YOUR INSTRUCTIONS
The line with "Machine learning analysis", the line with "FastAPI, Pytest \\", and all lines between them in the material below: return these exactly, and no others.

DATA RECORDS
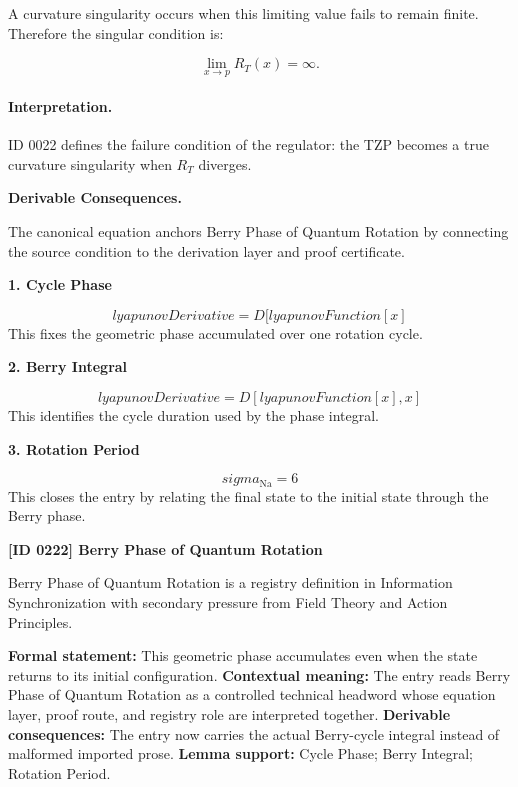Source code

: A curvature singularity occurs when this limiting value fails to remain finite. Therefore the singular condition is:

\begin{equation}
\boxed{
\lim_{x\to p}R_T(x)=\infty .
}
\end{equation}

\paragraph{Interpretation.}
ID 0022 defines the failure condition of the regulator: the TZP becomes a true curvature singularity when $R_T$ diverges.

\par\vspace{0.35em}
\noindent\textbf{Derivable Consequences.}\quad
\begingroup
\footnotesize
\raggedright
The canonical equation anchors Berry Phase of Quantum Rotation by connecting the source condition to the derivation layer and proof certificate.
\par\endgroup

\noindent\textbf{1. Cycle Phase}\par
\[
lyapunovDerivative = D[lyapunovFunction[x]
\]
\noindent This fixes the geometric phase accumulated over one rotation cycle.\par
\noindent\textbf{2. Berry Integral}\par
\[
lyapunovDerivative = D[lyapunovFunction[x], x]
\]
\noindent This identifies the cycle duration used by the phase integral.\par
\noindent\textbf{3. Rotation Period}\par
\[
sigma_{\mathrm{Na}} = 6
\]
\noindent This closes the entry by relating the final state to the initial state through the Berry phase.\par

\clearpage
\noindent\textbf{[ID 0222] Berry Phase of Quantum Rotation}\par
\vspace{0.35em}
\begingroup\small
{}
Berry Phase of Quantum Rotation is a registry definition in Information Synchronization with secondary pressure from Field Theory and Action Principles.

\begingroup\footnotesize\setlength{\emergencystretch}{3em}\sloppy
\textbf{Formal statement:} This geometric phase accumulates even when the state returns to its initial configuration. \textbf{Contextual meaning:} The entry reads Berry Phase of Quantum Rotation as a controlled technical headword whose equation layer, proof route, and registry role are interpreted together. \textbf{Derivable consequences:} The entry now carries the actual Berry-cycle integral instead of malformed imported prose. \textbf{Lemma support:} Cycle Phase; Berry Integral; Rotation Period.\par
\endgroup

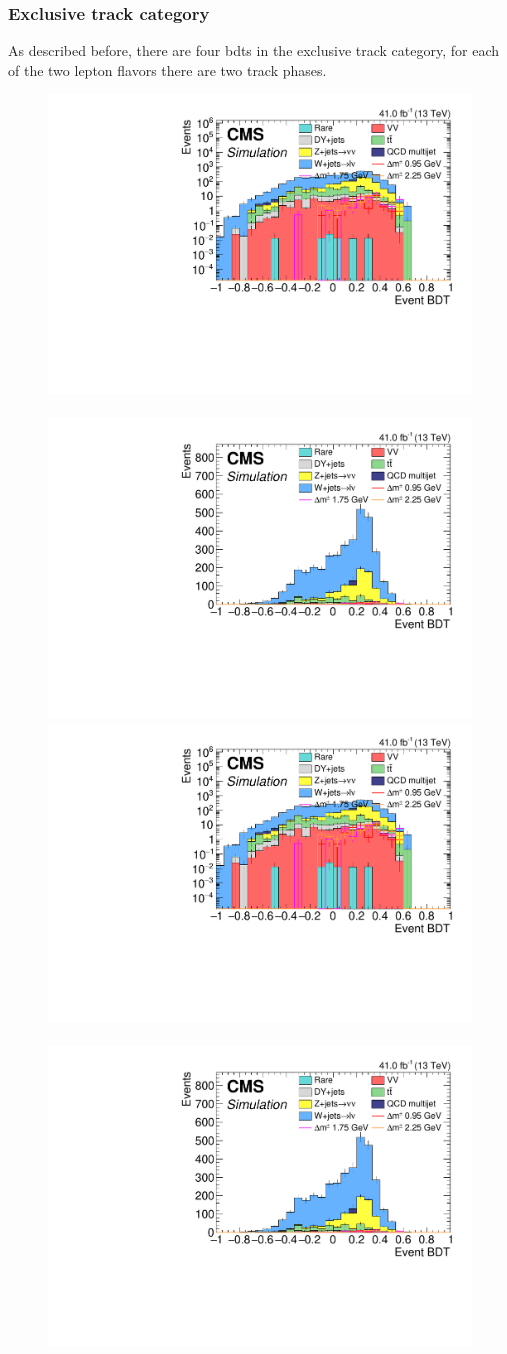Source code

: 
\clearpage
\subsubsection{Exclusive track category}

As described before, there are four \glspl{bdt} in the exclusive track category, for each of the two lepton flavors there are two track phases. 

\begin{figure}[!htb]
\centering
\includegraphics[width=0.48\linewidth]{plots/track_muon_bg_signal/none_exTrack_dilepBDTCorrJetNoMultIso10Dr0.6_log.pdf} \,
\includegraphics[width=0.48\linewidth]{plots/track_muon_bg_signal/none_exTrack_dilepBDTCorrJetNoMultIso10Dr0.6.pdf} \\

\includegraphics[width=0.48\linewidth]{plots/track_muon_bg_signal/none_exTrack_dilepBDTCorrJetNoMultIso10Dr0.6_log.pdf} \,
\includegraphics[width=0.48\linewidth]{plots/track_muon_bg_signal/none_exTrack_dilepBDTCorrJetNoMultIso10Dr0.6.pdf} \\


\end{figure}
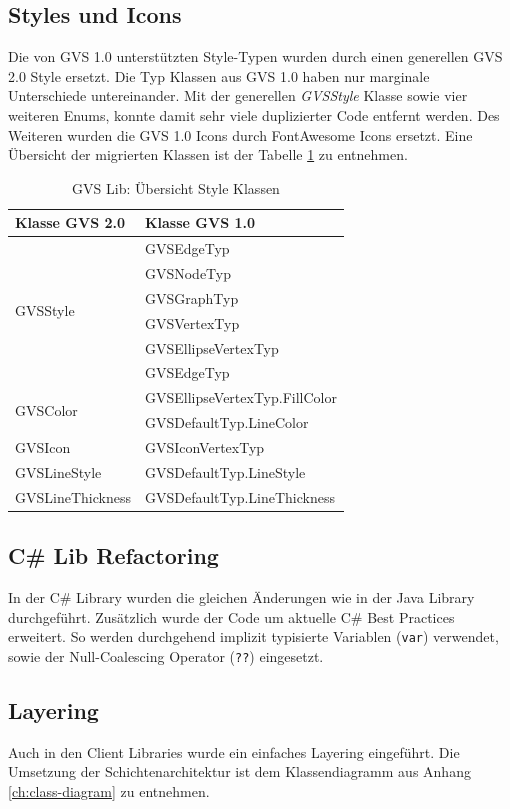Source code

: \documentclass[11pt,a4paper,english,oneside]{book}
\numberwithin{equation}{chapter}
\begin{document}
	\subsection{Styles und Icons}
	Die von GVS 1.0 unterstützten Style-Typen wurden durch einen generellen GVS 2.0 Style ersetzt. Die Typ Klassen aus GVS 1.0 haben nur marginale Unterschiede untereinander. Mit der generellen \textit{GVSStyle} Klasse sowie vier weiteren Enums, konnte damit sehr viele duplizierter Code entfernt werden. Des Weiteren wurden die GVS 1.0 Icons durch FontAwesome Icons ersetzt. Eine Übersicht der migrierten Klassen ist der Tabelle \ref{tbl:styles} zu entnehmen.
	
	\begin{table}[h!]
		\centering
		\begin{tabularx}{\linewidth}{X X}
			\toprule 
			Klasse GVS 2.0 & Klasse GVS 1.0\\
			\midrule
			\multirow{6}{*}{GVSStyle} & 
			GVSEdgeTyp \\ & 
			GVSNodeTyp \\ & 
			GVSGraphTyp  \\ &
			GVSVertexTyp  \\ &
			GVSEllipseVertexTyp \\ &
			GVSEdgeTyp \\
			\midrule
			\multirow{2}{*}{GVSColor} & GVSEllipseVertexTyp.FillColor \\ &
			GVSDefaultTyp.LineColor \\
			\midrule
			GVSIcon & GVSIconVertexTyp \\
			\midrule
			GVSLineStyle & GVSDefaultTyp.LineStyle \\
			\midrule
			GVSLineThickness & GVSDefaultTyp.LineThickness \\
			\bottomrule 
		\end{tabularx} 
		\caption{GVS Lib: Übersicht Style Klassen} 
		\label{tbl:styles}
	\end{table}
	
	\subsection{C\# Lib Refactoring}
	In der C\# Library wurden die gleichen Änderungen wie in der Java Library durchgeführt. Zusätzlich wurde der Code um aktuelle C\# Best Practices erweitert. So werden durchgehend implizit typisierte Variablen (\lstinline|var|) verwendet, sowie der Null-Coalescing Operator (\lstinline|??|) eingesetzt. 
	
	\subsection{Layering}
	Auch in den Client Libraries wurde ein einfaches Layering eingeführt. Die Umsetzung der Schichtenarchitektur ist dem Klassendiagramm aus Anhang \ref{ch:class-diagram} zu entnehmen.	
			
\end{document}
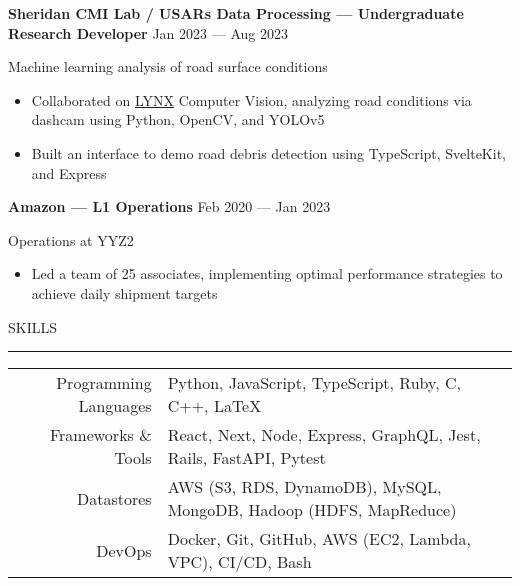 \documentclass[9pt]{extarticle}
\begin{document}
\begin{adjustwidth}{10pt}{10pt}
	\vspace{-10pt}

	\textcolor{imptextblack}{\textbf{\large Sheridan CMI Lab / USARs Data Processing — Undergraduate Research Developer}} \hfill Jan 2023 — Aug 2023
	
	Machine learning analysis of road surface conditions
	
	\begin{itemize}[topsep=0pt]
		\item Collaborated on \href{https://github.com/Lynx-Data-Processing}{LYNX} Computer Vision, analyzing road conditions via dashcam using Python, OpenCV, and YOLOv5
		\item Built an interface to demo road debris detection using TypeScript, SvelteKit, and Express
	\end{itemize}
	
	\vspace{5pt}
	\textcolor{imptextblack}{\textbf{\large Amazon — L1 Operations}} \hfill Feb 2020 — Jan 2023
	
	Operations at YYZ2
	
	\begin{itemize}[topsep=0pt]
		\item Led a team of \textcolor{imptextblack}{25} associates, implementing optimal performance strategies to achieve daily shipment targets
	\end{itemize}
\end{adjustwidth}


\vspace{5pt}

\begin{adjustwidth}{4pt}{4pt} \large SKILLS \end{adjustwidth}
\rule[8pt]{\linewidth}{0.4pt}

\begin{adjustwidth}{10pt}{10pt}
	\vspace{-5pt}

	\begin{tabular}{ r l }
	 	\textcolor{imptextblack}{Programming Languages} & Python, JavaScript, TypeScript, Ruby, C, C++, \LaTeX \\ 
	 	\textcolor{imptextblack}{Frameworks \& Tools} & React, Next, Node, Express, GraphQL, Jest, Rails, FastAPI, Pytest \\  
	 	\textcolor{imptextblack}{Datastores} & AWS (S3, RDS, DynamoDB), MySQL, MongoDB, Hadoop (HDFS, MapReduce) \\  
	 	\textcolor{imptextblack}{DevOps} & Docker, Git, GitHub, AWS (EC2, Lambda, VPC), CI/CD, Bash \\  
	\end{tabular}
\end{adjustwidth}
\end{document}
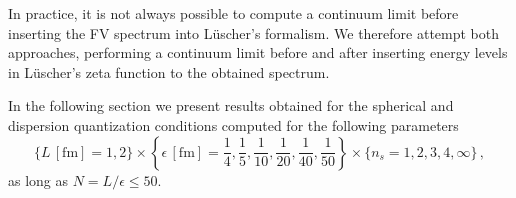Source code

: In practice, it is not always possible to compute a continuum limit before inserting the FV spectrum into L\"{u}scher's formalism.
We therefore attempt both approaches, performing a continuum limit before and after inserting energy levels in L\"{u}scher's zeta function to the obtained spectrum.

In the following section we present results obtained for the spherical and dispersion quantization conditions computed for the following parameters
\begin{equation}
    \{ L \,[\mathrm{fm}]= 1, 2 \}
    \times \left\{ \epsilon \,[\mathrm{fm}] = \frac{1}{4}, \frac{1}{5}, \frac{1}{10}, \frac{1}{20}, \frac{1}{40}, \frac{1}{50} \right\}
    \times \{ n_s = 1, 2, 3, 4, \infty \}
    \, ,
\end{equation}
as long as $N = L / \epsilon \leq 50$.




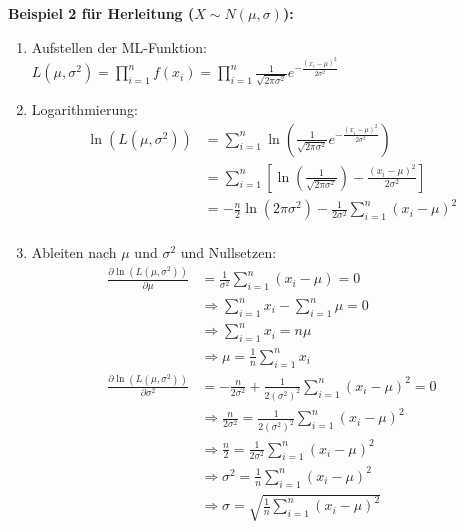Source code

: \textbf{Beispiel 2 für Herleitung (\(X\sim N(\mu, \sigma)\)):}

\begin{enumerate}
    \item Aufstellen der ML-Funktion: \(L(\mu, \sigma^2)=\prod_{i=1}^{n}f(x_i)=\prod_{i=1}^{n}\frac{1}{\sqrt{2\pi\sigma^2}}e^{-\frac{(x_i-\mu)^2}{2\sigma^2}}\)
    \item Logarithmierung:\\
        \begin{equation*}
            \begin{split}
            \ln(L(\mu, \sigma^2))&=\sum_{i=1}^{n}\ln(\frac{1}{\sqrt{2\pi\sigma^2}}e^{-\frac{(x_i-\mu)^2}{2\sigma^2}})\\
            &=\sum_{i=1}^{n}\left [ \ln(\frac{1}{\sqrt{2\pi\sigma^2}})-\frac{(x_i-\mu)^2}{2\sigma^2}\right ]\\
            &=-\frac{n}{2}\ln(2\pi\sigma^2)-\frac{1}{2\sigma^2}\sum_{i=1}^{n}(x_i-\mu)^2\\
            \end{split}
        \end{equation*}
    \item Ableiten nach \(\mu\) und \(\sigma^2\) und Nullsetzen:
        \begin{equation*}
            \begin{split}
            \frac{\partial \ln(L(\mu, \sigma^2))}{\partial \mu}&=\frac{1}{\sigma^2}\sum_{i=1}^{n}(x_i-\mu)=0\\
            &\Rightarrow \sum_{i=1}^{n}x_i-\sum_{i=1}^{n}\mu=0\\
            &\Rightarrow \sum_{i=1}^{n}x_i=n\mu\\
            &\Rightarrow \mu=\frac{1}{n}\sum_{i=1}^{n}x_i\\
            \frac{\partial \ln(L(\mu, \sigma^2))}{\partial \sigma^2}&=-\frac{n}{2\sigma^2}+\frac{1}{2(\sigma^2)^2}\sum_{i=1}^{n}(x_i-\mu)^2=0\\
            &\Rightarrow \frac{n}{2\sigma^2}=\frac{1}{2(\sigma^2)^2}\sum_{i=1}^{n}(x_i-\mu)^2\\
            &\Rightarrow \frac{n}{2}=\frac{1}{2\sigma^2}\sum_{i=1}^{n}(x_i-\mu)^2\\
            &\Rightarrow \sigma^2=\frac{1}{n}\sum_{i=1}^{n}(x_i-\mu)^2\\
            &\Rightarrow \sigma=\sqrt{\frac{1}{n}\sum_{i=1}^{n}(x_i-\mu)^2}\\
            \end{split}
        \end{equation*}
\end{enumerate}
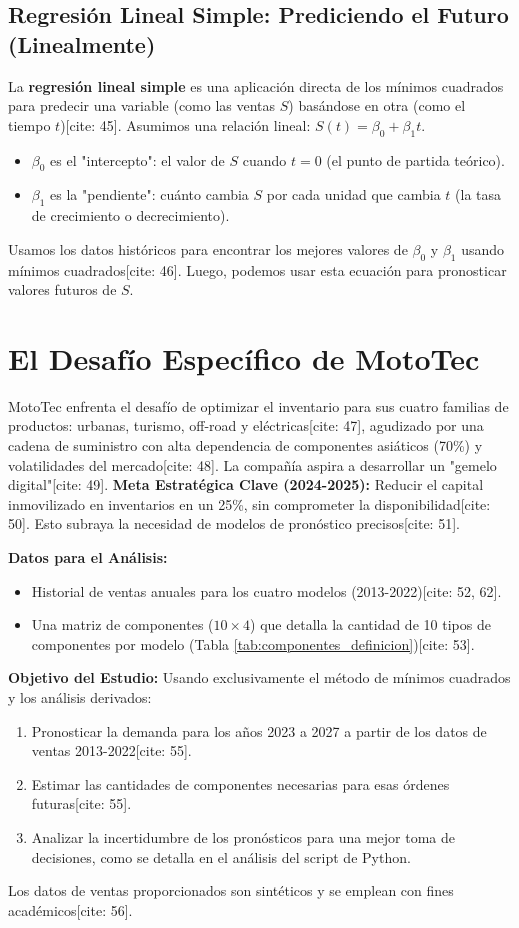 \documentclass[12pt,a4paper]{article}
\begin{document}
\subsection{Regresión Lineal Simple: Prediciendo el Futuro (Linealmente)}
La \textbf{regresión lineal simple} es una aplicación directa de los mínimos cuadrados para predecir una variable (como las ventas $S$) basándose en otra (como el tiempo $t$)[cite: 45]. Asumimos una relación lineal: $S(t) = \beta_0 + \beta_1 t$.
\begin{itemize}
    \item $\beta_0$ es el "intercepto": el valor de $S$ cuando $t=0$ (el punto de partida teórico).
    \item $\beta_1$ es la "pendiente": cuánto cambia $S$ por cada unidad que cambia $t$ (la tasa de crecimiento o decrecimiento).
\end{itemize}
Usamos los datos históricos para encontrar los mejores valores de $\beta_0$ y $\beta_1$ usando mínimos cuadrados[cite: 46]. Luego, podemos usar esta ecuación para pronosticar valores futuros de $S$.

\newpage %
\section{El Desafío Específico de MotoTec}
MotoTec enfrenta el desafío de optimizar el inventario para sus cuatro familias de productos: urbanas, turismo, off-road y eléctricas[cite: 47], agudizado por una cadena de suministro con alta dependencia de componentes asiáticos (70\%) y volatilidades del mercado[cite: 48]. La compañía aspira a desarrollar un "gemelo digital"[cite: 49].
\textbf{Meta Estratégica Clave (2024-2025):} Reducir el capital inmovilizado en inventarios en un 25\%, sin comprometer la disponibilidad[cite: 50]. Esto subraya la necesidad de modelos de pronóstico precisos[cite: 51].

\textbf{Datos para el Análisis:}
\begin{itemize}
    \item Historial de ventas anuales para los cuatro modelos (2013-2022)[cite: 52, 62].
    \item Una matriz de componentes ($10 \times 4$) que detalla la cantidad de 10 tipos de componentes por modelo (Tabla \ref{tab:componentes_definicion})[cite: 53].
\end{itemize}
\textbf{Objetivo del Estudio:}
Usando exclusivamente el método de mínimos cuadrados y los análisis derivados:
\begin{enumerate}
    \item Pronosticar la demanda para los años 2023 a 2027 a partir de los datos de ventas 2013-2022[cite: 55].
    \item Estimar las cantidades de componentes necesarias para esas órdenes futuras[cite: 55].
    \item Analizar la incertidumbre de los pronósticos para una mejor toma de decisiones, como se detalla en el análisis del script de Python.
\end{enumerate}
Los datos de ventas proporcionados son sintéticos y se emplean con fines académicos[cite: 56].
\end{document}
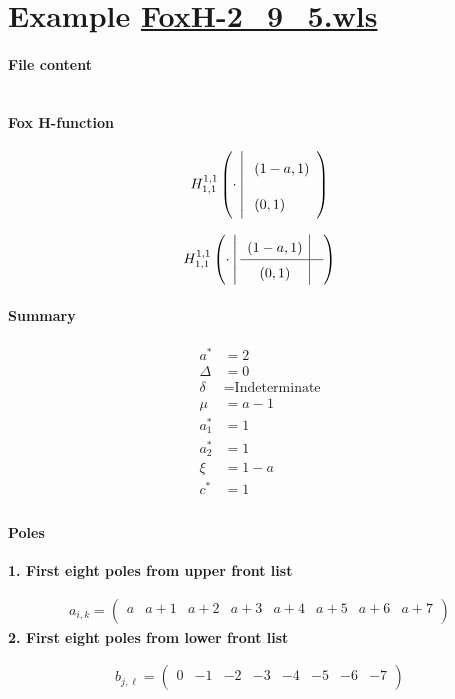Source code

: \documentclass[11pt]{article}
\begin{document}
\section{Example \url{FoxH-2_9_5.wls}}

\paragraph{File content}

\inputminted{text}{FoxH-2_9_5.wls}

\paragraph{Fox H-function}

\begin{align*}
  \FoxH
    {1,1}
    {1,1}
    {\cdot}
    {\left(1-a, 1\right)}
    {\left(0, 1\right)}
\end{align*}

\begin{align*}
  \FoxHext
    {1,1}
    {1,1}
    {\cdot}
    {\left(1-a, 1\right)}
    {}
    {\left(0, 1\right)}
    {}
\end{align*}

\paragraph{Summary}

\begin{align*}
  a^*    & = 2 \\
  \Delta & = 0 \\
  \delta & = \text{Indeterminate} \\
  \mu    & = a-1 \\
  a_1^*  & = 1 \\
  a_2^*  & = 1 \\
  \xi    & = 1-a \\
  c^*    & = 1 \\
\end{align*}

\paragraph{Poles}

\noindent\textbf{1. First eight poles from upper front list}

\begin{align*}
  a_{i,k} = 
  \left(
\begin{array}{cccccccc}
 a & a+1 & a+2 & a+3 & a+4 & a+5 & a+6 & a+7 \\
\end{array}
\right)
\end{align*}
\noindent\textbf{2. First eight poles from lower front list}

\begin{align*}
  b_{j,\ell} = 
  \left(
\begin{array}{cccccccc}
 0 & -1 & -2 & -3 & -4 & -5 & -6 & -7 \\
\end{array}
\right)
\end{align*}

\printbibliography[title={References}]
\end{document}
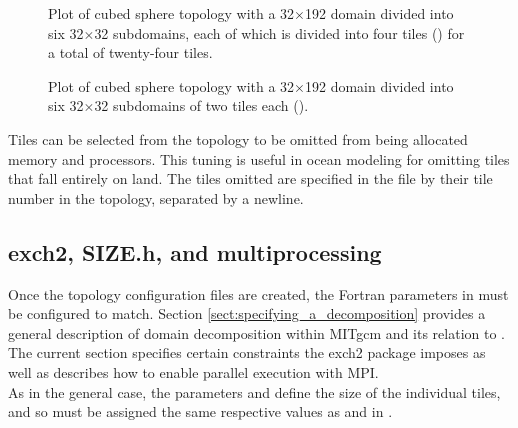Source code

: \begin{figure}
\begin{center}
\end{center} 

\caption{Plot of cubed sphere topology with a 32$\times$192 domain
divided into six 32$\times$32 subdomains, each of which is divided into four tiles 
() for a total of twenty-four tiles.
} \label{fig:24tile}
\end{figure}

\begin{figure}
\begin{center}
\end{center} 
\caption{Plot of cubed sphere topology with a 32$\times$192 domain
divided into six 32$\times$32 subdomains of two tiles each
 ().
} \label{fig:12tile}
\end{figure}

Tiles can be selected from the topology to be omitted from being
allocated memory and processors.  This tuning is useful in ocean
modeling for omitting tiles that fall entirely on land.  The tiles
omitted are specified in the file
by their tile number in the topology, separated by a newline. \\




\subsection{exch2, SIZE.h, and multiprocessing}
\label{sec:exch2mpi}

Once the topology configuration files are created, the Fortran
parameters in  must be configured to match.  Section
\ref{sect:specifying_a_decomposition}  provides a general description of domain decomposition
within MITgcm and its relation to . The current section
specifies certain constraints the exch2 package imposes as well as
describes how to enable parallel execution with MPI. \\

As in the general case, the parameters  and
 define the size of the individual tiles, and so
must be assigned the same respective values as  and
 in .\\

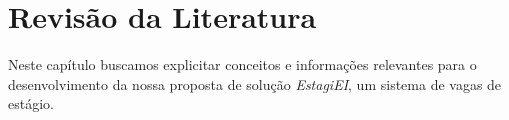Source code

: \chapter{Revisão da Literatura}
Neste capítulo buscamos explicitar conceitos e informações relevantes para o desenvolvimento da nossa proposta de solução \emph{EstagiEI}, um sistema de vagas de estágio.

REPLY TO THE EXERCISE
	Machine learning analysis of road surface conditions
	
	\begin{itemize}[topsep=0pt]
		\item Collaborated on \href{https://github.com/Lynx-Data-Processing}{LYNX} Computer Vision, analyzing road conditions via dashcam using Python, OpenCV, and YOLOv5
		\item Built an interface to demo road debris detection using TypeScript, SvelteKit, and Express
	\end{itemize}
	
	\vspace{5pt}
	\textcolor{imptextblack}{\textbf{\large Amazon — L1 Operations}} \hfill Feb 2020 — Jan 2023
	
	Operations at YYZ2
	
	\begin{itemize}[topsep=0pt]
		\item Led a team of \textcolor{imptextblack}{25} associates, implementing optimal performance strategies to achieve daily shipment targets
	\end{itemize}
\end{adjustwidth}


\vspace{5pt}

\begin{adjustwidth}{4pt}{4pt} \large SKILLS \end{adjustwidth}
\rule[8pt]{\linewidth}{0.4pt}

\begin{adjustwidth}{10pt}{10pt}
	\vspace{-5pt}

	\begin{tabular}{ r l }
	 	\textcolor{imptextblack}{Programming Languages} & Python, JavaScript, TypeScript, Ruby, C, C++, \LaTeX \\ 
	 	\textcolor{imptextblack}{Frameworks \& Tools} & React, Next, Node, Express, GraphQL, Jest, Rails, FastAPI, Pytest \\  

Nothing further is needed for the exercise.